What is Data-Centric AI

Data-Centric AI, or DCAI, represents the recent transition from modelling to the underlying data used to train and evaluate models. DCAI aims to address the gap in tooling, best practices, and infrastructure for managing data in modern ML systems. Plus, it looks to offer high productivity and efficient open data engineering tools to make building, maintaining, and evaluating datasets cost-effective and seamless. 

The team strives to cultivate the DCAI community into a vibrant interdisciplinary field and tackle practical data problems with this event. The data problems include: data collection/generation, data labelling, data preprocess/augmentation, data quality evaluation, data debt, and data governance.

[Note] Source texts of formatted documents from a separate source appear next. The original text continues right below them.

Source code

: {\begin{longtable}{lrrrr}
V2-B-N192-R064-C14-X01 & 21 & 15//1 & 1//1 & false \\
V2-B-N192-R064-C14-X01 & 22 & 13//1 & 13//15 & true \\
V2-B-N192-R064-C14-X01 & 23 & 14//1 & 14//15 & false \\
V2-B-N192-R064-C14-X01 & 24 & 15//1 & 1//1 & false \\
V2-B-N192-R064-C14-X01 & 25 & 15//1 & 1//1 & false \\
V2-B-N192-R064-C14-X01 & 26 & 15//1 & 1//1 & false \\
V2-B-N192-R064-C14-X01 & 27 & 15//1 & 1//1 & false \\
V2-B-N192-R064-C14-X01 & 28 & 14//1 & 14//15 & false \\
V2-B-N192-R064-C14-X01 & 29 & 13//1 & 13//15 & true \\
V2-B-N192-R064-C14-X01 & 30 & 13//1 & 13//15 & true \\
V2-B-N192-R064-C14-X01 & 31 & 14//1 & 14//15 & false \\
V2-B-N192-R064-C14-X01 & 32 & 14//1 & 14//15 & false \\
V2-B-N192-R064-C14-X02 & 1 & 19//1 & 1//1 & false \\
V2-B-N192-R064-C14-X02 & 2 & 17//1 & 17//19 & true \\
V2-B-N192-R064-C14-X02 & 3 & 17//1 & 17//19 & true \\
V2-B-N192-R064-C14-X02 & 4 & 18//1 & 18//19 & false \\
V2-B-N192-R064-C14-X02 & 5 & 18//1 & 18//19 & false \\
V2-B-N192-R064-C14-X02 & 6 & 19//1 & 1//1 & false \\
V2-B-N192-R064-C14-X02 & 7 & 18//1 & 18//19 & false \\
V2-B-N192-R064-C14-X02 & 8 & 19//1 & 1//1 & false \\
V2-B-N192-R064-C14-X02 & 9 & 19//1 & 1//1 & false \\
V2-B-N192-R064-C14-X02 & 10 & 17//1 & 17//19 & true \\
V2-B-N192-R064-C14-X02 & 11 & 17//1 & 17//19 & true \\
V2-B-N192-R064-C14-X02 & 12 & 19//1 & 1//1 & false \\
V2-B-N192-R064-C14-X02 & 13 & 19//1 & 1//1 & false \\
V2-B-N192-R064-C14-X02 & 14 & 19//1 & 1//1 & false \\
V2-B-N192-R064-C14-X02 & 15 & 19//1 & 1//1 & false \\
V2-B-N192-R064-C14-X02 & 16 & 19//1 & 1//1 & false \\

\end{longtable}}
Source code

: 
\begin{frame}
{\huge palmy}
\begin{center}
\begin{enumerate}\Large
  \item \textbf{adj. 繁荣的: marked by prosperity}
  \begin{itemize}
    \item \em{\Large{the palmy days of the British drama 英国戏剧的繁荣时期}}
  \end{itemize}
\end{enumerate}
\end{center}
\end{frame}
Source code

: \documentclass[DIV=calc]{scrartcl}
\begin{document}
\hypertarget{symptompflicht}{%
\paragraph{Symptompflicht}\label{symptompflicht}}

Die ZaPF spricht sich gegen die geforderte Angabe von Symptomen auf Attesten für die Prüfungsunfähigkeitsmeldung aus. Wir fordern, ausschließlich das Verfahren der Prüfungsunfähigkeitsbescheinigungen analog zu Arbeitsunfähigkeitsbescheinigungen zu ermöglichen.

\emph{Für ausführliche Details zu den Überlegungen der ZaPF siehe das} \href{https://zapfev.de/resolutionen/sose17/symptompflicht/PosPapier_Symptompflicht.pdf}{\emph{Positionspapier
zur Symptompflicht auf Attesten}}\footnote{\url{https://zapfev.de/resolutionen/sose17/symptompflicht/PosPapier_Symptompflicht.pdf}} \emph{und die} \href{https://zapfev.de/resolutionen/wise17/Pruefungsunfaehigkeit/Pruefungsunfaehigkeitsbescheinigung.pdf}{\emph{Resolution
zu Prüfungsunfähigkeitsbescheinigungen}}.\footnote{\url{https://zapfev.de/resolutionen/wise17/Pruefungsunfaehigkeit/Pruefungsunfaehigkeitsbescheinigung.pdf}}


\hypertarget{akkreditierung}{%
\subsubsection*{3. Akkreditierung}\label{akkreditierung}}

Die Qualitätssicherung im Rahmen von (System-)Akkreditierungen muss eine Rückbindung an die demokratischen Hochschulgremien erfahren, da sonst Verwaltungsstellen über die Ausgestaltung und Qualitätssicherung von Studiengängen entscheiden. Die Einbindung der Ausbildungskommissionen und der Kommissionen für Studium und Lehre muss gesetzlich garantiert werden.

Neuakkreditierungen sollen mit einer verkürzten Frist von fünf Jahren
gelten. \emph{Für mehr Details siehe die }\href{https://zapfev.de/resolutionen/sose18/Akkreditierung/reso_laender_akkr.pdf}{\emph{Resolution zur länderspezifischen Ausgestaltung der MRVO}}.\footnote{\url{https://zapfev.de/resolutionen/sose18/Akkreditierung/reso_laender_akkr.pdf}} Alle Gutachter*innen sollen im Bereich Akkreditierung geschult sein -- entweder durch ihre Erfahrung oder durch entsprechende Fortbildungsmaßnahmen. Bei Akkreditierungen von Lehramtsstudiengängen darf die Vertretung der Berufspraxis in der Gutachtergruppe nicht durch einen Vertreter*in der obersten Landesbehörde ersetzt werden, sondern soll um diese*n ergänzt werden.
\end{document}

The team believes that many of these areas are still in the early stages and hope to knit the gaps by bringing the ML community together. 

Call for Papers 

The journey of building and using datasets for AI systems is often artisanal — painstaking and expensive. The ML community lacks high productivity and efficient open data engineering tools. To accelerate creation and iteration, alongside increasing the efficiency of use and reuse by democratising data engineering and evaluation, remains a core challenge even to this day. 

“If 80 per cent of machine learning work is data preparation, then ensuring data quality is the most important work of an ML team and therefore a vital research area,” said the NeurIPS DSAI team. Further, they said human-labelled data has increasingly become the fuel and compass of AI-based software systems, while innovative efforts have mostly focused on models and code. 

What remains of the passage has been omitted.